How do they manage to pull this off? I suggest the answer likes in the brand’s magical marketing recipe.
1. Their brand is built on a great story: Ladurée was created in 1862 in Paris and is said to have created some of the very first salon de thés in the city. The holding that bought Ladurée in 1993 constantly pushes that story to legitimize the brand. Their whole marketing reflects that chic spirit, from store design to collaborations with.
2. They focus on a single core product to push the rest of their offer: Brands often need star products to reach iconic status (think Burberry’s trench coats, McDonald’s Big Mac…). Ladurée uses the macaron in this regard. It allows them to easily convey their brand identity, creating a brand platform off which they can stretch and cross-sell other products (that range from cakes to[Note from the editor: Ladurée cosmetics feels like a slightly bonkers bit of brand stretching!] )

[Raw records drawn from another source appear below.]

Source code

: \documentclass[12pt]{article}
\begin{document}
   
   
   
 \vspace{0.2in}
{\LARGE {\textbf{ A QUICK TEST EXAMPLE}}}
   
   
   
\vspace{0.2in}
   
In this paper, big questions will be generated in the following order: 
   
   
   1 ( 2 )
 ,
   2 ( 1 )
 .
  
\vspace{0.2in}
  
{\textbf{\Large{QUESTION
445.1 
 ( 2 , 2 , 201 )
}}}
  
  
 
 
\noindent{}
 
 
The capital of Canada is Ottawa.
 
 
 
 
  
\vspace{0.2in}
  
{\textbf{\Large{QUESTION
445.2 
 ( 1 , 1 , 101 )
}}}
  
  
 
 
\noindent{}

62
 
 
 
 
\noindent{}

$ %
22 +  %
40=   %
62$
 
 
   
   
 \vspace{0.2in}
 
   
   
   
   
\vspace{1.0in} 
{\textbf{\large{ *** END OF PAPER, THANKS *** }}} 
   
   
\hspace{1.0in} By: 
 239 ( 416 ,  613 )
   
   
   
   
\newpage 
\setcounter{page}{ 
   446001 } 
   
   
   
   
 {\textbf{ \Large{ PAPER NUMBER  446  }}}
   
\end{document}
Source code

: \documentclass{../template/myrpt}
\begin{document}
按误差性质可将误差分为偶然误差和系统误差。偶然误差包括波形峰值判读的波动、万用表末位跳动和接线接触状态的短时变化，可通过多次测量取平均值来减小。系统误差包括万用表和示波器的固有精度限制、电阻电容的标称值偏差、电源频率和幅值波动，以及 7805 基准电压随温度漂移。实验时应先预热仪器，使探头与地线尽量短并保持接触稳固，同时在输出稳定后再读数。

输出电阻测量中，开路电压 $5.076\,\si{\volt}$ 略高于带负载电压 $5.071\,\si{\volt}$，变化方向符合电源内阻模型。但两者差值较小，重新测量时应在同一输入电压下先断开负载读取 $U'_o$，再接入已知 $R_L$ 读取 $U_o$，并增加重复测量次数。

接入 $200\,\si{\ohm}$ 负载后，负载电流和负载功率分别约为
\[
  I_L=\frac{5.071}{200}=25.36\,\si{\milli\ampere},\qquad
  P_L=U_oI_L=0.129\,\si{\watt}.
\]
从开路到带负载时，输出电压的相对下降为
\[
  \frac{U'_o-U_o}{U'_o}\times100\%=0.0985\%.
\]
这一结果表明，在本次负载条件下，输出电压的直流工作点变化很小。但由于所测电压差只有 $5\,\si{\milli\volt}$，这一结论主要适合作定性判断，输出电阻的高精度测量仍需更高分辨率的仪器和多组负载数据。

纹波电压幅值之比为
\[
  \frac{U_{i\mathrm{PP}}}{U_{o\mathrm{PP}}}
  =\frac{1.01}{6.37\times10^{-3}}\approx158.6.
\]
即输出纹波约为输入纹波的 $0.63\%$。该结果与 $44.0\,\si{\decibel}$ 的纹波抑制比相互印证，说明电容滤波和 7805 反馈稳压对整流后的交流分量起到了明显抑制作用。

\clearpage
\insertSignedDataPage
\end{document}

3. They offer an immersive retail experience that conveys exclusivity: The magnificent chandelier, the gilding on the ceiling, and the baroque paintings on the walls really make stepping inside Ladurée’s shop on Champs-Elysées a great moment. Especially as you usually have to queue outside for 30mn prior to do so. They could serve you faster. They really could. But that would damage how desirable you perceive their products to be and miss out on the power of “social proof”
4. Premium pricing: Here’s the thing about their prices. They’re high enough for you to expect, assume (and even feel) great quality, yet they’re low enough for pretty much anyone to afford the experience. That way, they get high prices/high attainable market.
The one watch out with the Ladurée brand is that it does appear to rely heavily on emotional “sizzle”, with some real question marks on the product “sausage”. The macarons are made in a huge factory in Switzerland’ and frozen after production to be sent to Ladurée. The recipe has some strange sounding ingredients including calcium orthophosphate, xanthin and sulphurous anhydride.
In conclusion, Ladurée shows how to build on an authentic brand truth to create an immersive brand experience that supports a premium price. However, the lack of product distinctiveness is a worry and feels like a negative PR story about to happen!